Yükselen ülkelerin yukarda anlatılan hususlarda başarısız oldukları görülmektedir. Kişi başına düşen gelirin fazla olduğu ülkeler ülkelerin yaratıcı zekaları ülkelerine çekemedikleri görülmektedir. Zengin toplumlar fakir toplumları örnek almak istememektedirler. Bu konuda, Çin ve Rusya’nın daha gelişmiş bir yumuşak güce sahip olamamalarının nedeni bu ülkelerde ifade özgürlüğünün ve demokrasinin yeteri kadar gelişmemiş olmasıdır. Bu ülkelerin gazeteleri yurt dışında tarafsız ve güvenilir görülmezler. Bu durum onların küresel ilişkileri daha fazla etkilemelerini önlemektedir. Çin üniversitelerinin çalışkan çocukları yapılan testlerde birinci gelirken, Amerikan Üniversitelerinin öğrencileri yaratıcı beyinleri olarak yetiştirmektedir veya kendi ülkelerine aktarabilmektedirler.

Skolkovo-E&Y enstitüsü, göç, üniversiteler, siyasal özgürlük üzerinden hesapladığı yumuşak güç endeksinde endeksin on kategorisinin sekizinde Amerika başta gelmiştir. Amerikan üniversitelerinde derece alan öğrenciler kendi ülkelerinde diğer öğrencilere göre daha çabuk yükselmekte ve başarılı işler yapmaktadırlar. İlginç olarak Batılı ülkelerde yetişip kendi ülkelerinde lider olanların çoğu, Batı’nın hatalarını görebildikleri için Batı’ya karşı olabilmişlerdir.

Batı anlatım tarzına göre liberal sistemi takip etmeyen ülkelerin yumuşak gücünün uluslararası alanda etkinlik kazanması zor görülmektedir. Öte yandan gerek Japonya ve gerekse son yıllarda Çin ekonomik yapılanmaları ile bir çok gelişmekte olan ülkede yumuşak güçleri ile etkinlik kazanabilmişlerdir. Ekonomik güç, demokrasi olmasa da, yardım alan fakir ülkeleri etkileyebilmektedir.

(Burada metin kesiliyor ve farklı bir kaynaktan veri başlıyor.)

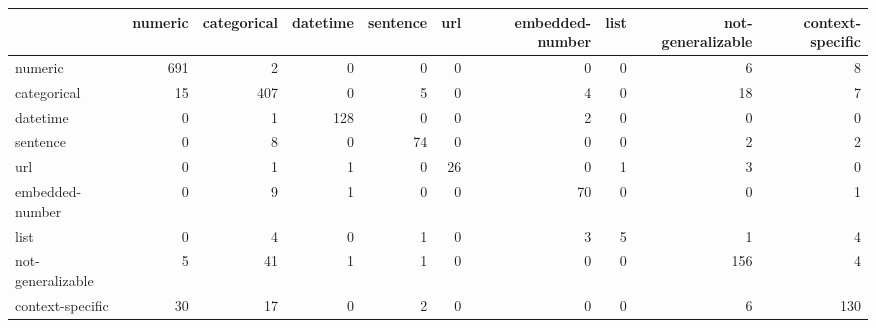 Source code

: \begin{tabular}{lrrrrrrrrr}
\toprule
{} &  numeric &  categorical &  datetime &  sentence &  url &  embedded-number &  list &  not-generalizable &  context-specific \\
\midrule
numeric           &      691 &            2 &         0 &         0 &    0 &                0 &     0 &                  6 &                 8 \\
categorical       &       15 &          407 &         0 &         5 &    0 &                4 &     0 &                 18 &                 7 \\
datetime          &        0 &            1 &       128 &         0 &    0 &                2 &     0 &                  0 &                 0 \\
sentence          &        0 &            8 &         0 &        74 &    0 &                0 &     0 &                  2 &                 2 \\
url               &        0 &            1 &         1 &         0 &   26 &                0 &     1 &                  3 &                 0 \\
embedded-number   &        0 &            9 &         1 &         0 &    0 &               70 &     0 &                  0 &                 1 \\
list              &        0 &            4 &         0 &         1 &    0 &                3 &     5 &                  1 &                 4 \\
not-generalizable &        5 &           41 &         1 &         1 &    0 &                0 &     0 &                156 &                 4 \\
context-specific  &       30 &           17 &         0 &         2 &    0 &                0 &     0 &                  6 &               130 \\
\bottomrule
\end{tabular}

Konunun temeline inersek yumuşak gücün arkasında mutlaka sert güç yani askeri güç bulunması gerekmektedir. Örneğin, İran’a nükleer silah üretmesi yolunda çeşitli baskılar yapıp müeyyideler uygulayan Amerika, Hindistan ve Çin’in nükleer silahlarına karşı sesini çıkarmamış ve hatta Hindistan’ın Birleşmiş Milletler Güvenlik Konseyi üyeliğini desteklemiştir. Nükleer Silahların Yayılmasını Önleme Anlaşmasını imzalayan Brezilya’yı ise sadece takdir etmiştir. Suriye’ye müdahale için Birleş Milletler Güvenlik Konseyinde yapılan oylamada Çin ve Rusya’nın vetosu karşısında Amerika’nın izlediği politika sıkıntıya düşmüştür. Amerika’nın dünyayı etkileyen yumuşak gücünün yanında dünyanın her tarafına müdahale edebilecek olan bir askeri güç ve üstün teknoloji bulunmaktadır.

Yorumlar
Yorumlar yükleniyor...
Daha fazla yorum yükle...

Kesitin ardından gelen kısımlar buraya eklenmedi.